### [ACTIVITY]
Leaving out all images, write out the records that follow exactly.

##### DATA RECORDS

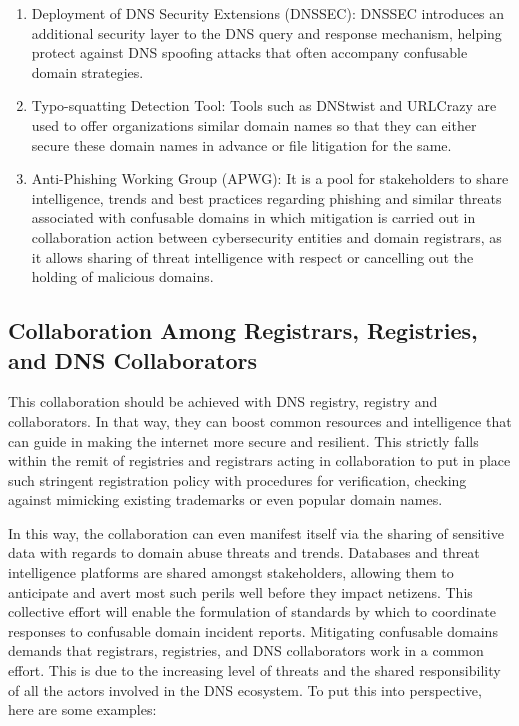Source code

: \begin{enumerate}
  \item Deployment of DNS Security Extensions (DNSSEC): DNSSEC introduces an additional security layer to the DNS query and response mechanism, helping protect against DNS spoofing attacks that often accompany confusable domain strategies. 
  \item Typo-squatting Detection Tool: Tools such as DNStwist and URLCrazy are used to offer organizations similar domain names so that they can either secure these domain names in advance or file litigation for the same.
  \item Anti-Phishing Working Group (APWG): It is a pool for stakeholders to share intelligence, trends and best practices regarding phishing and similar threats associated with confusable domains in which mitigation is carried out in collaboration action between cybersecurity entities and domain registrars, as it allows sharing of threat intelligence with respect or cancelling out the holding of malicious domains.
\end{enumerate}

\subsection{Collaboration Among Registrars, Registries, and DNS Collaborators}

This collaboration should be achieved with DNS registry, registry and collaborators. In that way, they can boost common resources and intelligence that can guide in making the internet more secure and resilient. This strictly falls within the remit of registries and registrars acting in collaboration to put in place such stringent registration policy with procedures for verification, checking against mimicking existing trademarks or even popular domain names.

In this way, the collaboration can even manifest itself via the sharing of sensitive data with regards to domain abuse threats and trends. Databases and threat intelligence platforms are shared amongst stakeholders, allowing them to anticipate and avert most such perils well before they impact netizens. This collective effort will enable the formulation of standards by which to coordinate responses to confusable domain incident reports. Mitigating confusable domains demands that registrars, registries, and DNS collaborators work in a common effort. This is due to the increasing level of threats and the shared responsibility of all the actors involved in the DNS ecosystem. \cite{Catania2022} To put this into perspective, here are some examples:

##########

### [YOUR RESPONSE]
Source code

: \begin{enumerate}
  \item Deployment of DNS Security Extensions (DNSSEC): DNSSEC introduces an additional security layer to the DNS query and response mechanism, helping protect against DNS spoofing attacks that often accompany confusable domain strategies. 
  \item Typo-squatting Detection Tool: Tools such as DNStwist and URLCrazy are used to offer organizations similar domain names so that they can either secure these domain names in advance or file litigation for the same.
  \item Anti-Phishing Working Group (APWG): It is a pool for stakeholders to share intelligence, trends and best practices regarding phishing and similar threats associated with confusable domains in which mitigation is carried out in collaboration action between cybersecurity entities and domain registrars, as it allows sharing of threat intelligence with respect or cancelling out the holding of malicious domains.
\end{enumerate}

\subsection{Collaboration Among Registrars, Registries, and DNS Collaborators}

This collaboration should be achieved with DNS registry, registry and collaborators. In that way, they can boost common resources and intelligence that can guide in making the internet more secure and resilient. This strictly falls within the remit of registries and registrars acting in collaboration to put in place such stringent registration policy with procedures for verification, checking against mimicking existing trademarks or even popular domain names.

In this way, the collaboration can even manifest itself via the sharing of sensitive data with regards to domain abuse threats and trends. Databases and threat intelligence platforms are shared amongst stakeholders, allowing them to anticipate and avert most such perils well before they impact netizens. This collective effort will enable the formulation of standards by which to coordinate responses to confusable domain incident reports. Mitigating confusable domains demands that registrars, registries, and DNS collaborators work in a common effort. This is due to the increasing level of threats and the shared responsibility of all the actors involved in the DNS ecosystem. \cite{Catania2022} To put this into perspective, here are some examples:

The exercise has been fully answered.